===== Supplied entries

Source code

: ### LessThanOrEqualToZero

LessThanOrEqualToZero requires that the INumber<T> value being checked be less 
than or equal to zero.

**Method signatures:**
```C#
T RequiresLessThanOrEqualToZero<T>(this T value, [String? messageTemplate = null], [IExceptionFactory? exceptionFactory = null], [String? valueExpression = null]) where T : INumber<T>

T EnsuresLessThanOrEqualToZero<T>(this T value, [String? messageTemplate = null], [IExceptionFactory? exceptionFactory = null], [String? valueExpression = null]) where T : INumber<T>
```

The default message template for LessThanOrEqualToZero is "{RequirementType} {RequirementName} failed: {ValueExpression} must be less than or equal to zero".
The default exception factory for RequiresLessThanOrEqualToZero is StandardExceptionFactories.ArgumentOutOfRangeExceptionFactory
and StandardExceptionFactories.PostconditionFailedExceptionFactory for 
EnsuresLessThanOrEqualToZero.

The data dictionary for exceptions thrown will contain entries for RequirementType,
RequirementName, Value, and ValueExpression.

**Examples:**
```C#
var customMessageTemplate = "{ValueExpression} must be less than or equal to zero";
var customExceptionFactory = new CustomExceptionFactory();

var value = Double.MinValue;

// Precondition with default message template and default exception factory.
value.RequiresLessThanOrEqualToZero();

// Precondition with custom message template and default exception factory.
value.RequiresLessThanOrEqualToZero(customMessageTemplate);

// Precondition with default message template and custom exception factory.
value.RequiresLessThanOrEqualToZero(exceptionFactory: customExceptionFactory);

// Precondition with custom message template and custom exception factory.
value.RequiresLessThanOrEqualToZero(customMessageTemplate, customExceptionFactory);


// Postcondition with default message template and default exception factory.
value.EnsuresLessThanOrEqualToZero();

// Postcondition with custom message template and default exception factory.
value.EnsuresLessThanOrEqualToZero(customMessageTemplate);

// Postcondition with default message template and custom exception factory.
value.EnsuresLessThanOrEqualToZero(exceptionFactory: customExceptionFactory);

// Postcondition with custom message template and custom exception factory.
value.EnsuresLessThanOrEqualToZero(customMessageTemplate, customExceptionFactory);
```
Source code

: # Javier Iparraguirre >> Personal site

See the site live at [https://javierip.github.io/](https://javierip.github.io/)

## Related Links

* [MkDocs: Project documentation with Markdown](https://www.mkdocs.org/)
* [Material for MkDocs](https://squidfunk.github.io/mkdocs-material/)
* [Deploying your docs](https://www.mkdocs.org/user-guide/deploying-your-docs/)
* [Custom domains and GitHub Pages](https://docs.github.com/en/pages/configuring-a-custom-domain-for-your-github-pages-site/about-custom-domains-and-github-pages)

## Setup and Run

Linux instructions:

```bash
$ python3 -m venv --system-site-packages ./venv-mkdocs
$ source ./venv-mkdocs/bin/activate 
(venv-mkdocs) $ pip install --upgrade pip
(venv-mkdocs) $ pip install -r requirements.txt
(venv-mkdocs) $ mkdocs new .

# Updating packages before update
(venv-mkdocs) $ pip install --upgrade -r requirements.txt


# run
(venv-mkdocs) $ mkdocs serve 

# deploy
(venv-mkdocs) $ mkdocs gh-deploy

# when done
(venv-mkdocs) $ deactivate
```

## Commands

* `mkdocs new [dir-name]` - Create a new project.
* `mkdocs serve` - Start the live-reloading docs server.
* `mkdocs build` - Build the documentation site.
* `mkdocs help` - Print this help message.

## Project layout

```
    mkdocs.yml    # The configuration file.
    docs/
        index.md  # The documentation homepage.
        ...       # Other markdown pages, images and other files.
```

==========

From the line containing "## Setup and Run" through the final line of the listing above, retype every line exactly; leave out everything else.

## Setup and Run

Linux instructions:

```bash
$ python3 -m venv --system-site-packages ./venv-mkdocs
$ source ./venv-mkdocs/bin/activate 
(venv-mkdocs) $ pip install --upgrade pip
(venv-mkdocs) $ pip install -r requirements.txt
(venv-mkdocs) $ mkdocs new .

# Updating packages before update
(venv-mkdocs) $ pip install --upgrade -r requirements.txt


# run
(venv-mkdocs) $ mkdocs serve 

# deploy
(venv-mkdocs) $ mkdocs gh-deploy

# when done
(venv-mkdocs) $ deactivate
```

## Commands

* `mkdocs new [dir-name]` - Create a new project.
* `mkdocs serve` - Start the live-reloading docs server.
* `mkdocs build` - Build the documentation site.
* `mkdocs help` - Print this help message.

## Project layout

```
    mkdocs.yml    # The configuration file.
    docs/
        index.md  # The documentation homepage.
        ...       # Other markdown pages, images and other files.
```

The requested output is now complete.